Senior Supreme Court lawyer Vijay Hansaria said the chief justice would have to take some corrective steps, which have been long overdue. “The main grievance of the judges is that of allocation of cases. Some guideline should be worked out to decide which cases will go to which bench,” he said.
Meanwhile, another question being asked is—what did the four judges gain from holding the news conference? Said activist Shailesh Gandhi: “When the four judges said they were discharging their duty to the nation, did it mean that they were only fighting for their recognition as seniors? If that was the case, we were fooled into believing that there was a larger cause.”
However, those defending the four judges said their aim was to bring issues to the notice of the public, and that this would ensure that caution is exercised in the handling of politically sensitive cases.

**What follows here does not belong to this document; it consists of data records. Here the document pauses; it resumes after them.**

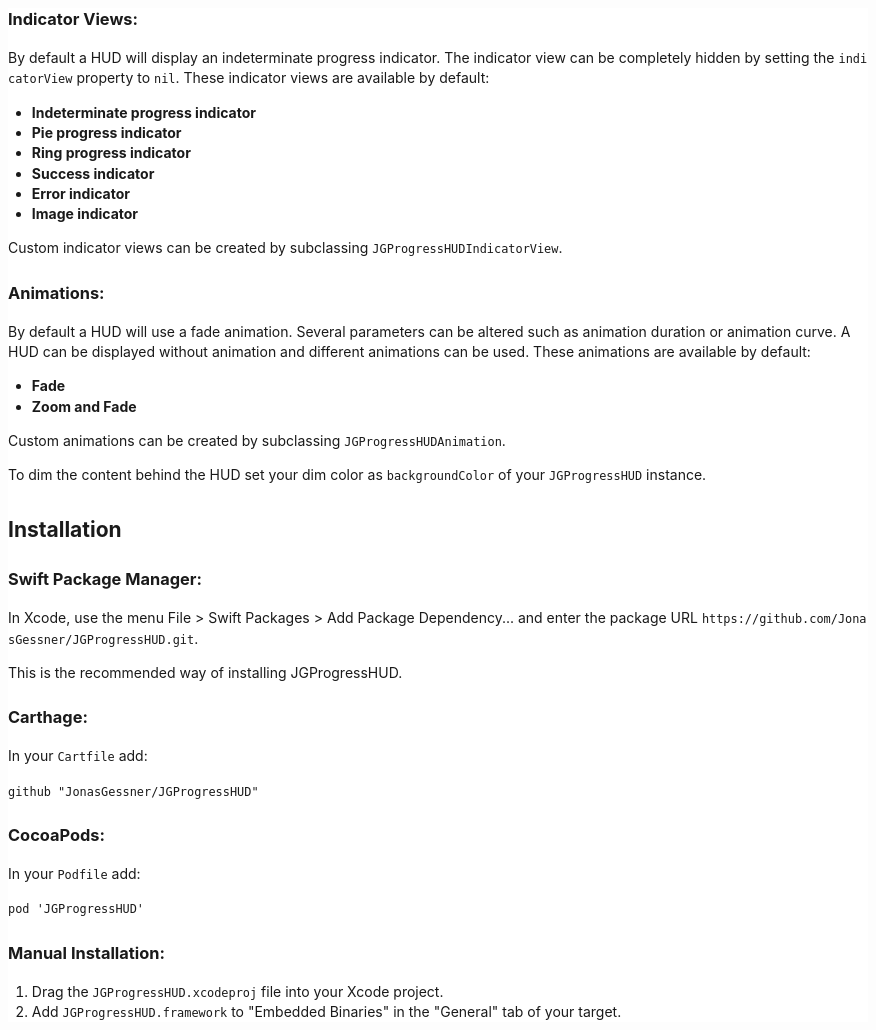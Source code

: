 ### Indicator Views:
By default a HUD will display an indeterminate progress indicator. The indicator view can be completely hidden by setting the `indicatorView` property to `nil`. These indicator views are available by default:

- __Indeterminate progress indicator__
- __Pie progress indicator__
- __Ring progress indicator__
- __Success indicator__
- __Error indicator__
- __Image indicator__

Custom indicator views can be created by subclassing `JGProgressHUDIndicatorView`.<br/>


### Animations:
By default a HUD will use a fade animation. Several parameters can be altered such as animation duration or animation curve. A HUD can be displayed without animation and different animations can be used. These animations are available by default:

- __Fade__
- __Zoom and Fade__

Custom animations can be created by subclassing `JGProgressHUDAnimation`.

To dim the content behind the HUD set your dim color as `backgroundColor` of your `JGProgressHUD` instance.

Installation
--------------

### Swift Package Manager:

In Xcode, use the menu File > Swift Packages > Add Package Dependency... and enter the package URL `https://github.com/JonasGessner/JGProgressHUD.git`.

This is the recommended way of installing JGProgressHUD.

### Carthage:
In your `Cartfile` add:

```
github "JonasGessner/JGProgressHUD"
```

### CocoaPods:
In your `Podfile` add:

```
pod 'JGProgressHUD'
```

### Manual Installation:

1. Drag the `JGProgressHUD.xcodeproj` file into your Xcode project.
2. Add `JGProgressHUD.framework` to "Embedded Binaries" in the "General" tab of your target.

“The registry will be more vigilant. The chief justice, as master of the roster, will be more vigilant,” said Supreme Court lawyer Sneha Kalita. “A message has gone to future chief justices, the bar and political parties that you cannot manipulate the judiciary.”
Meanwhile, the BJP government, accused of influencing sensitive cases in court, has maintained a studied silence, and seems eager to convey that all is well. The Congress, however, has pounced on the opportunity. “What the government should be speaking on are the contents of the underlying issues,” said Congress leader Abhishek Manu Singhvi. “They are avoiding, escaping and clearly trying to hide behind a wall of silence.” He added that, as the matter was linked to the government, it could not be treated as an internal matter of the judiciary.
The developments, said legal experts, pointed to the urgent need for reforms in the judiciary to bring in greater transparency and accountability. The Supreme Court needs to be restructured, said Arghya Sengupta, founder and research director of Vidhi Centre for Legal Policy, Delhi. The court should be restructured into three divisions—Admissions, Appellate and Constitutional, he said. “Admissions will only hear admission matters. Appellate would hear cases that are heard as a matter of right, and any special leave petitions admitted by Admissions. Constitutional will be a bench of most senior judges, who would hear all constitutional matters and any other matter Admissions deems to be of critical importance.”
To begin with, however, Chief Justice Misra and his brother judges need to erase the mistrust and lift the judiciary out of its deepest crisis yet.